Here’s more from the 2010 PPFA statement on restrictions on government funding for abortion:
“Restrictions on public funding for abortion services have severely hindered access to safe abortion care for women, disproportionately affecting poor women.”
If there were an award for the Orwellian misuse and abuse of the English language, the above sentence would win hands down. Abortion, in which a living but unborn child is sucked out of a woman’s uterus, isn’t the taking of a human life, but a “service.”
It’s not killing; it’s “care.” And the people who run Live Action think they need a “gotcha” video to discredit PPFA?
Somewhere Margaret Sanger, who founded Planned Parenthood, must be smiling at the sentence about public funding. That would be only appropriate, since she had views about eugenics and compulsory sterilization that would make any good Nazi proud.
The folks who run PPFA today may or may not know that history about Sanger. I’m not implying they’re Nazis or believe in either eugenics or compulsory sterilization.
But they have clearly stubbed their toes on the public funding for abortion issue. Here’s why:
Way back in 1973, when the Supreme Court handed down one of the worst rulings in its history with the Roe v.

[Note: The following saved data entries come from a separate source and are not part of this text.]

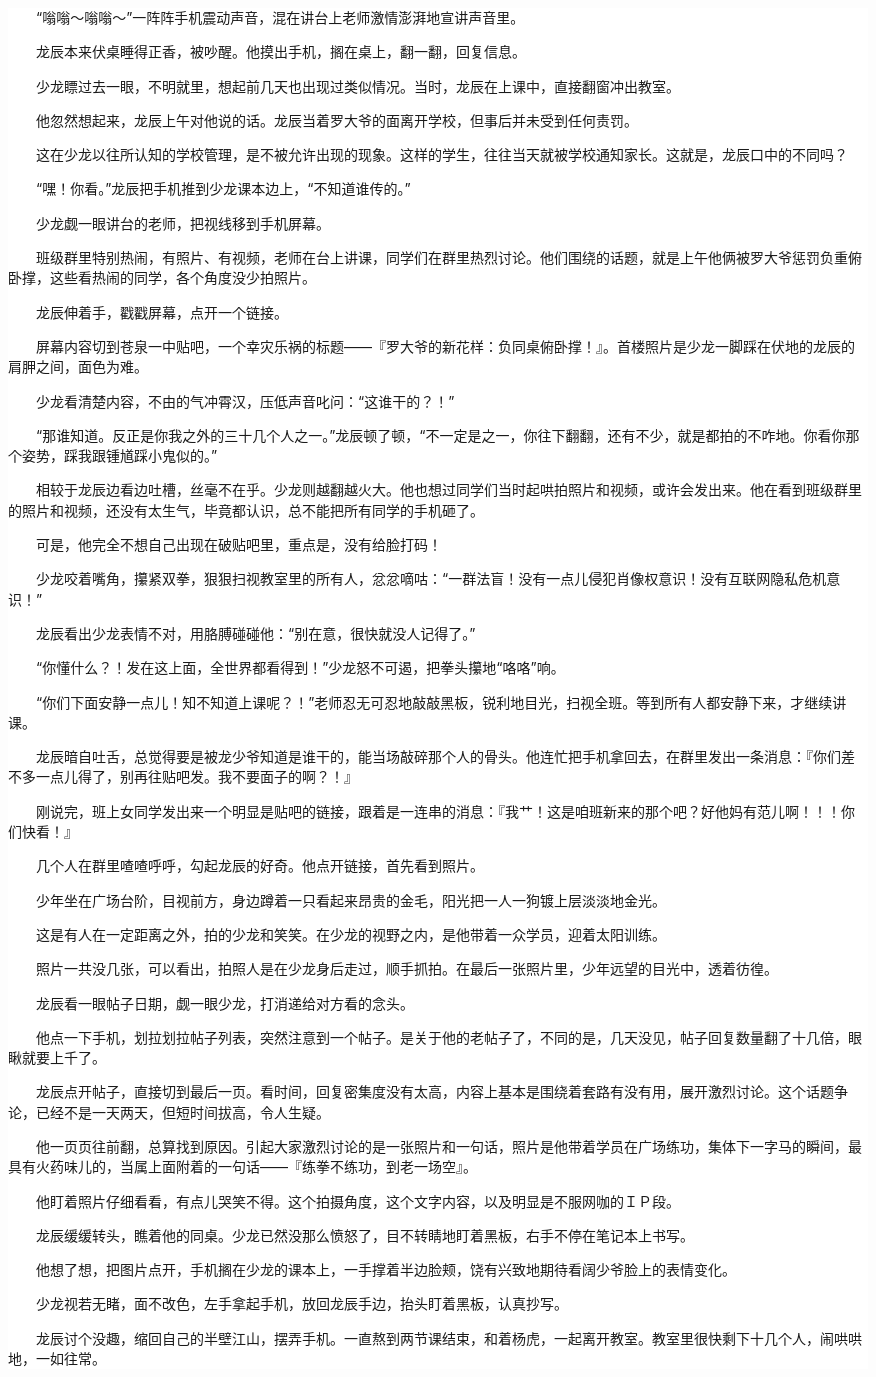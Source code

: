 　　“嗡嗡～嗡嗡～”一阵阵手机震动声音，混在讲台上老师激情澎湃地宣讲声音里。

　　龙辰本来伏桌睡得正香，被吵醒。他摸出手机，搁在桌上，翻一翻，回复信息。

　　少龙瞟过去一眼，不明就里，想起前几天也出现过类似情况。当时，龙辰在上课中，直接翻窗冲出教室。

　　他忽然想起来，龙辰上午对他说的话。龙辰当着罗大爷的面离开学校，但事后并未受到任何责罚。

　　这在少龙以往所认知的学校管理，是不被允许出现的现象。这样的学生，往往当天就被学校通知家长。这就是，龙辰口中的不同吗？

　　“嘿！你看。”龙辰把手机推到少龙课本边上，“不知道谁传的。”

　　少龙觑一眼讲台的老师，把视线移到手机屏幕。

　　班级群里特别热闹，有照片、有视频，老师在台上讲课，同学们在群里热烈讨论。他们围绕的话题，就是上午他俩被罗大爷惩罚负重俯卧撑，这些看热闹的同学，各个角度没少拍照片。

　　龙辰伸着手，戳戳屏幕，点开一个链接。

　　屏幕内容切到苍泉一中贴吧，一个幸灾乐祸的标题——『罗大爷的新花样：负同桌俯卧撑！』。首楼照片是少龙一脚踩在伏地的龙辰的肩胛之间，面色为难。

　　少龙看清楚内容，不由的气冲霄汉，压低声音叱问：“这谁干的？！”

　　“那谁知道。反正是你我之外的三十几个人之一。”龙辰顿了顿，“不一定是之一，你往下翻翻，还有不少，就是都拍的不咋地。你看你那个姿势，踩我跟锺馗踩小鬼似的。”

　　相较于龙辰边看边吐槽，丝毫不在乎。少龙则越翻越火大。他也想过同学们当时起哄拍照片和视频，或许会发出来。他在看到班级群里的照片和视频，还没有太生气，毕竟都认识，总不能把所有同学的手机砸了。

　　可是，他完全不想自己出现在破贴吧里，重点是，没有给脸打码！

　　少龙咬着嘴角，攥紧双拳，狠狠扫视教室里的所有人，忿忿嘀咕：“一群法盲！没有一点儿侵犯肖像权意识！没有互联网隐私危机意识！”

　　龙辰看出少龙表情不对，用胳膊碰碰他：“别在意，很快就没人记得了。”

　　“你懂什么？！发在这上面，全世界都看得到！”少龙怒不可遏，把拳头攥地“咯咯”响。

　　“你们下面安静一点儿！知不知道上课呢？！”老师忍无可忍地敲敲黑板，锐利地目光，扫视全班。等到所有人都安静下来，才继续讲课。

　　龙辰暗自吐舌，总觉得要是被龙少爷知道是谁干的，能当场敲碎那个人的骨头。他连忙把手机拿回去，在群里发出一条消息：『你们差不多一点儿得了，别再往贴吧发。我不要面子的啊？！』

　　刚说完，班上女同学发出来一个明显是贴吧的链接，跟着是一连串的消息：『我艹！这是咱班新来的那个吧？好他妈有范儿啊！！！你们快看！』

　　几个人在群里喳喳呼呼，勾起龙辰的好奇。他点开链接，首先看到照片。

　　少年坐在广场台阶，目视前方，身边蹲着一只看起来昂贵的金毛，阳光把一人一狗镀上层淡淡地金光。

　　这是有人在一定距离之外，拍的少龙和笑笑。在少龙的视野之内，是他带着一众学员，迎着太阳训练。

　　照片一共没几张，可以看出，拍照人是在少龙身后走过，顺手抓拍。在最后一张照片里，少年远望的目光中，透着彷徨。

　　龙辰看一眼帖子日期，觑一眼少龙，打消递给对方看的念头。

　　他点一下手机，划拉划拉帖子列表，突然注意到一个帖子。是关于他的老帖子了，不同的是，几天没见，帖子回复数量翻了十几倍，眼瞅就要上千了。

　　龙辰点开帖子，直接切到最后一页。看时间，回复密集度没有太高，内容上基本是围绕着套路有没有用，展开激烈讨论。这个话题争论，已经不是一天两天，但短时间拔高，令人生疑。

　　他一页页往前翻，总算找到原因。引起大家激烈讨论的是一张照片和一句话，照片是他带着学员在广场练功，集体下一字马的瞬间，最具有火药味儿的，当属上面附着的一句话——『练拳不练功，到老一场空』。

　　他盯着照片仔细看看，有点儿哭笑不得。这个拍摄角度，这个文字内容，以及明显是不服网咖的ＩＰ段。

　　龙辰缓缓转头，瞧着他的同桌。少龙已然没那么愤怒了，目不转睛地盯着黑板，右手不停在笔记本上书写。

　　他想了想，把图片点开，手机搁在少龙的课本上，一手撑着半边脸颊，饶有兴致地期待看阔少爷脸上的表情变化。

　　少龙视若无睹，面不改色，左手拿起手机，放回龙辰手边，抬头盯着黑板，认真抄写。

　　龙辰讨个没趣，缩回自己的半壁江山，摆弄手机。一直熬到两节课结束，和着杨虎，一起离开教室。教室里很快剩下十几个人，闹哄哄地，一如往常。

Wade decision, the argument Norma McCorvey’s lawyers used was that state laws outlawing abortions violated a woman’s “right to privacy.” The language so-called pro-choicers use these days — “a woman’s right to choose” — didn’t exist.
The seven justices who voted on Jan. 22, 1973, to strike down every anti-abortion statute in the land went rooting around in the “penumbra” of the Constitution and yanked out the “right to privacy.”
The government, the justices and so-called pro-choicers said they had no business poking its nose into the private affairs of any woman who wanted an abortion. But when it came to poor women who perhaps couldn’t afford safe, legal abortions, so-called pro-choicers didn’t just want to move the goal posts; they didn’t just want to change playing fields; they wanted to switch to another game entirely, with a whole new set of rules.
Public funding should be used for poor women to have abortions, so-called pro-choicers said, because, well, they were poor. And every right-to-lifer in the land should respond with, “So your point is what, exactly?”
Here’s the tricky thing about privacy: it’s really about keeping things private. If a woman’s decision to have an abortion is none of the government’s business, then abortion advocates really shouldn’t run around demanding that government funding – public money – be made available for those abortions. In other words, public money shouldn’t be used to terminate a pregnancy, which abortion advocates themselves would have to admit is the result of what should be the ultimate act of privacy.